Comment des tribus chrétiennes indiennes sont devenues des populations dites autochtones sur des terres palestiniennes
L’occupation utilise la migration de la tribu des « Bnei Menashe » comme un outil d’ingénierie démographique et comme un vivier pour les colonies et l’armée, malgré l’absence de preuves génétiques de leurs origines historiques. Il s’agit d’un processus qui fabrique une « légitimité numérique » importée, en construisant une nouvelle identité religieuse pour des populations fuyant la pauvreté et confrontées ensuite au racisme et à l’exploitation.
Dans une scène devenue récurrente dans les couloirs de l’aéroport Ben Gourion, de nouveaux groupes de migrants venus des États indiens de Manipur et Mizoram ont atterri vendredi. Leurs traits asiatiques sont clairement visibles, mais ils portent le kippa traditionnel et tiennent fermement des textes de la Torah.
L’arrivée du dernier groupe, composé de 240 membres de la tribu des Bnei Menashe, n’est pas le résultat d’un appel spirituel, mais un nouveau chapitre complexe de l’une des migrations les plus controversées de l’histoire moderne d’Israël. Cette histoire mêle récits religieux anciens et recherches anthropologiques contestées pour construire une narration fragile visant à justifier une appropriation de terres.
Dans la version officielle israélienne, les Bnei Menashe seraient issus de l’une des « tribus perdues » d’Israël. Cette affirmation repose principalement sur des traditions orales et des récits locaux apparus dans le nord-est de l’Inde au siècle dernier, avant d’être repris par des institutions religieuses et politiques en Israël.
Au milieu du XXe siècle, un récit s’est développé au sein de ces communautés, affirmant une descendance de la tribu de Manassé. Cette idée ne repose sur aucune preuve archéologique ou génétique concluante, mais sur un mélange de traditions locales et de textes religieux importés.
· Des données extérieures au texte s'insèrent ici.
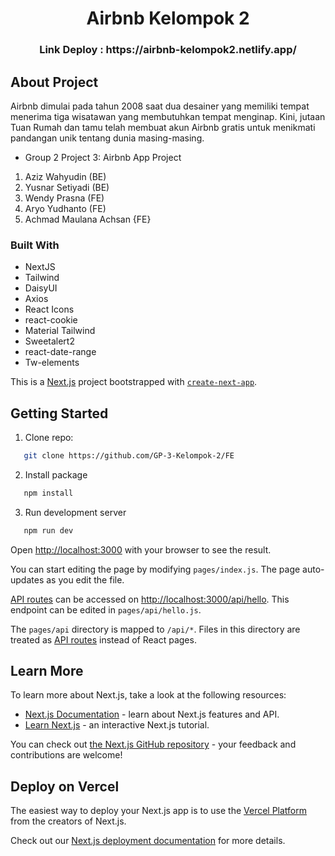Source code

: <h1 align="center">Airbnb Kelompok 2</h1>
<h3 align="center">Link Deploy : https://airbnb-kelompok2.netlify.app/</h3>

## About Project

Airbnb dimulai pada tahun 2008 saat dua desainer yang memiliki tempat menerima tiga wisatawan yang membutuhkan tempat menginap. Kini, jutaan Tuan Rumah dan tamu telah membuat akun Airbnb gratis untuk menikmati pandangan unik tentang dunia masing-masing.

* Group 2 Project 3: Airbnb App Project

1. Aziz Wahyudin (BE) 
2. Yusnar Setiyadi (BE) 
3. Wendy Prasna (FE) 
4. Aryo Yudhanto (FE) 
5. Achmad Maulana Achsan {FE} 

### Built With

* NextJS
* Tailwind
* DaisyUI
* Axios
* React Icons
* react-cookie
* Material Tailwind
* Sweetalert2
* react-date-range
* Tw-elements

This is a [Next.js](https://nextjs.org/) project bootstrapped with [`create-next-app`](https://github.com/vercel/next.js/tree/canary/packages/create-next-app).

## Getting Started

1. Clone repo:
```sh
   git clone https://github.com/GP-3-Kelompok-2/FE
   ```
2. Install package
```sh
   npm install
   ```
3. Run development server
```sh
   npm run dev
   ```

Open [http://localhost:3000](http://localhost:3000) with your browser to see the result.

You can start editing the page by modifying `pages/index.js`. The page auto-updates as you edit the file.

[API routes](https://nextjs.org/docs/api-routes/introduction) can be accessed on [http://localhost:3000/api/hello](http://localhost:3000/api/hello). This endpoint can be edited in `pages/api/hello.js`.

The `pages/api` directory is mapped to `/api/*`. Files in this directory are treated as [API routes](https://nextjs.org/docs/api-routes/introduction) instead of React pages.

## Learn More

To learn more about Next.js, take a look at the following resources:

- [Next.js Documentation](https://nextjs.org/docs) - learn about Next.js features and API.
- [Learn Next.js](https://nextjs.org/learn) - an interactive Next.js tutorial.

You can check out [the Next.js GitHub repository](https://github.com/vercel/next.js/) - your feedback and contributions are welcome!

## Deploy on Vercel

The easiest way to deploy your Next.js app is to use the [Vercel Platform](https://vercel.com/new?utm_medium=default-template&filter=next.js&utm_source=create-next-app&utm_campaign=create-next-app-readme) from the creators of Next.js.

Check out our [Next.js deployment documentation](https://nextjs.org/docs/deployment) for more details.
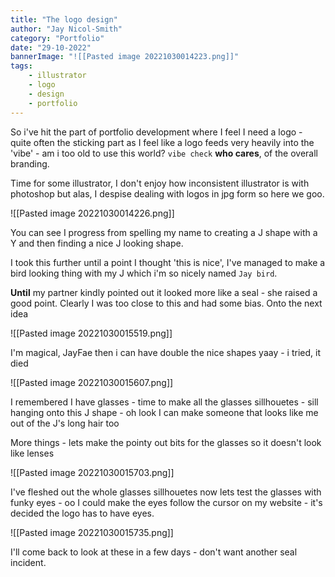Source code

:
 ```yaml
---
title: "The logo design"
author: "Jay Nicol-Smith"
category: "Portfolio"
date: "29-10-2022"
bannerImage: "![[Pasted image 20221030014223.png]]"
tags:
    - illustrator
    - logo
    - design
    - portfolio
---
```

So i've hit the part of portfolio development where I feel I need a logo - quite often the sticking part as I feel like a logo feeds very heavily into the 'vibe' - am i too old to use this world? `vibe check` __who cares__, of the overall branding.

Time for some illustrator, I don't enjoy how inconsistent illustrator is with photoshop but alas, I despise dealing with logos in jpg form so here we goo.

![[Pasted image 20221030014226.png]]

You can see I progress from spelling my name to creating a J shape with a Y and then finding a nice J looking shape.

I took this further until a point I thought 'this is nice', I've managed to make a bird looking thing with my J which i'm so nicely named `Jay bird`.

__Until__ my partner kindly pointed out it looked more like a seal - she raised a good point.
Clearly I was too close to this and had some bias. Onto the next idea

![[Pasted image 20221030015519.png]]

I'm magical, JayFae then i can have double the nice shapes yaay - i tried, it died

![[Pasted image 20221030015607.png]]

I remembered I have glasses - time to make all the glasses sillhouetes - sill hanging onto this J shape - oh look I can make someone that looks like me out of the J's long hair too

More things - lets make the pointy out bits for the glasses so it doesn't look like lenses

![[Pasted image 20221030015703.png]]

I've fleshed out the whole glasses sillhouetes now lets test the glasses with funky eyes - oo I could make the eyes follow the cursor on my website - it's decided the logo has to have eyes.

![[Pasted image 20221030015735.png]]

I'll come back to look at these in a few days - don't want another seal incident.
Avec le temps, cette croyance est devenue un pilier identitaire, encouragée par des organisations juives internationales spécialisées dans la recherche des tribus perdues.
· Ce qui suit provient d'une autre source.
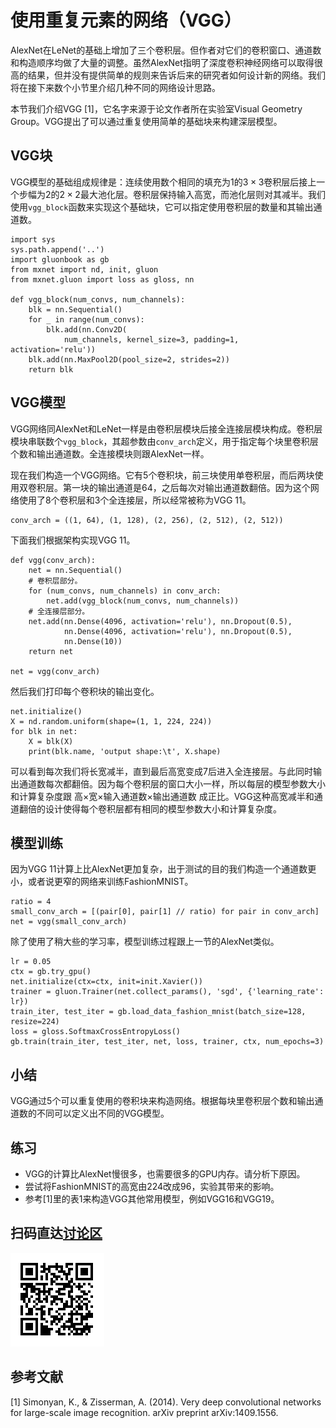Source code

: # 使用重复元素的网络（VGG）

AlexNet在LeNet的基础上增加了三个卷积层。但作者对它们的卷积窗口、通道数和构造顺序均做了大量的调整。虽然AlexNet指明了深度卷积神经网络可以取得很高的结果，但并没有提供简单的规则来告诉后来的研究者如何设计新的网络。我们将在接下来数个小节里介绍几种不同的网络设计思路。

本节我们介绍VGG [1]，它名字来源于论文作者所在实验室Visual Geometry Group。VGG提出了可以通过重复使用简单的基础块来构建深层模型。

## VGG块

VGG模型的基础组成规律是：连续使用数个相同的填充为1的$3\times 3$卷积层后接上一个步幅为2的$2\times 2$最大池化层。卷积层保持输入高宽，而池化层则对其减半。我们使用`vgg_block`函数来实现这个基础块，它可以指定使用卷积层的数量和其输出通道数。

```{.python .input  n=1}
import sys
sys.path.append('..')
import gluonbook as gb
from mxnet import nd, init, gluon
from mxnet.gluon import loss as gloss, nn

def vgg_block(num_convs, num_channels):
    blk = nn.Sequential()
    for _ in range(num_convs):
        blk.add(nn.Conv2D(
            num_channels, kernel_size=3, padding=1, activation='relu'))
    blk.add(nn.MaxPool2D(pool_size=2, strides=2))
    return blk
```

## VGG模型

VGG网络同AlexNet和LeNet一样是由卷积层模块后接全连接层模块构成。卷积层模块串联数个`vgg_block`，其超参数由`conv_arch`定义，用于指定每个块里卷积层个数和输出通道数。全连接模块则跟AlexNet一样。

现在我们构造一个VGG网络。它有5个卷积块，前三块使用单卷积层，而后两块使用双卷积层。第一块的输出通道是64，之后每次对输出通道数翻倍。因为这个网络使用了8个卷积层和3个全连接层，所以经常被称为VGG 11。

```{.python .input  n=3}
conv_arch = ((1, 64), (1, 128), (2, 256), (2, 512), (2, 512))
```

下面我们根据架构实现VGG 11。

```{.python .input}
def vgg(conv_arch):
    net = nn.Sequential()
    # 卷积层部分。
    for (num_convs, num_channels) in conv_arch:
        net.add(vgg_block(num_convs, num_channels))
    # 全连接层部分。
    net.add(nn.Dense(4096, activation='relu'), nn.Dropout(0.5),
            nn.Dense(4096, activation='relu'), nn.Dropout(0.5),
            nn.Dense(10))
    return net

net = vgg(conv_arch)
```

然后我们打印每个卷积块的输出变化。

```{.python .input}
net.initialize()
X = nd.random.uniform(shape=(1, 1, 224, 224))
for blk in net:
    X = blk(X)
    print(blk.name, 'output shape:\t', X.shape)
```

可以看到每次我们将长宽减半，直到最后高宽变成7后进入全连接层。与此同时输出通道数每次都翻倍。因为每个卷积层的窗口大小一样，所以每层的模型参数大小和计算复杂度跟 高$\times$宽$\times$输入通道数$\times$输出通道数 成正比。VGG这种高宽减半和通道翻倍的设计使得每个卷积层都有相同的模型参数大小和计算复杂度。

## 模型训练

因为VGG 11计算上比AlexNet更加复杂，出于测试的目的我们构造一个通道数更小，或者说更窄的网络来训练FashionMNIST。

```{.python .input}
ratio = 4
small_conv_arch = [(pair[0], pair[1] // ratio) for pair in conv_arch]
net = vgg(small_conv_arch)
```

除了使用了稍大些的学习率，模型训练过程跟上一节的AlexNet类似。

```{.python .input}
lr = 0.05
ctx = gb.try_gpu()
net.initialize(ctx=ctx, init=init.Xavier())
trainer = gluon.Trainer(net.collect_params(), 'sgd', {'learning_rate': lr})
train_iter, test_iter = gb.load_data_fashion_mnist(batch_size=128, resize=224)
loss = gloss.SoftmaxCrossEntropyLoss()
gb.train(train_iter, test_iter, net, loss, trainer, ctx, num_epochs=3)
```

## 小结

VGG通过5个可以重复使用的卷积块来构造网络。根据每块里卷积层个数和输出通道数的不同可以定义出不同的VGG模型。

## 练习

- VGG的计算比AlexNet慢很多，也需要很多的GPU内存。请分析下原因。
- 尝试将FashionMNIST的高宽由224改成96，实验其带来的影响。
- 参考[1]里的表1来构造VGG其他常用模型，例如VGG16和VGG19。

## 扫码直达[讨论区](https://discuss.gluon.ai/t/topic/1277)

![](../img/qr_vgg-gluon.svg)

## 参考文献

[1] Simonyan, K., & Zisserman, A. (2014). Very deep convolutional networks for large-scale image recognition. arXiv preprint arXiv:1409.1556.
Bien que les autorités religieuses israéliennes aient reconnu en 2005 la possibilité de considérer les Bnei Menashe comme faisant partie du peuple juif, cette reconnaissance reste conditionnelle. Elle impose une conversion religieuse officielle à leur arrivée, ce qui signifie que leur appartenance n’est pas reconnue comme une vérité historique ou biologique, mais comme une identité religieuse acquise.
Des enquêtes journalistiques et des études génétiques menées dans des instituts tels que le Technion renforcent ces doutes, montrant l’absence de lien biologique avec les populations du Moyen-Orient. Elles soulignent que cette identité juive n’est apparue qu’après leur conversion au protestantisme au XIXe siècle.
Dans ce contexte, l’organisation Shavei Israel joue un rôle central dans la gestion de ces migrations. Son action dépasse le soutien religieux et inclut la sélection des groupes, la transformation de leurs pratiques religieuses, l’enseignement de l’hébreu et l’organisation de leur transfert et de leur installation.
Des chercheurs, dont l’historien britannique Tudor Parfitt, décrivent ce phénomène comme une véritable fabrication identitaire, où des populations marginalisées en Inde trouvent un refuge économique et symbolique dans le récit juif, tandis qu’Israël y voit une ressource humaine stratégique.
Importation de populations
La volonté israélienne, en particulier de la droite politique, d’importer des milliers de personnes dont la judéité n’est pas reconnue scientifiquement s’explique par trois axes stratégiques liés au conflit démographique.
Le premier consiste à équilibrer les rapports démographiques face à la croissance de la population palestinienne, les Bnei Menashe devenant un atout numérique grâce à leurs taux de natalité élevés.
Le deuxième concerne la colonisation, la majorité des migrants étant installés dans les colonies de Cisjordanie et les zones de contact, où ils servent de présence humaine renforçant l’implantation israélienne.
Le troisième axe est militaire, avec l’intégration rapide des jeunes dans des unités combattantes, leur conférant une forme de « légitimité par le sang » au sein de la société israélienne.
Derrière l’enthousiasme officiel, ces migrants font face à une réalité sociale difficile dans des villes comme Kiryat Arba et Afula, où ils subissent discrimination et marginalisation en raison de leurs origines asiatiques.
Ils occupent généralement des emplois précaires et peu rémunérés, formant une nouvelle classe ouvrière utilisée dans le cadre de l’ingénierie démographique.
En définitive, leur arrivée illustre un processus d’importation humaine, où des individus en quête d’échappatoire à la pauvreté deviennent une ressource démographique et militaire, tandis que les réalités historiques et scientifiques sont effacées par les dynamiques idéologiques et politiques.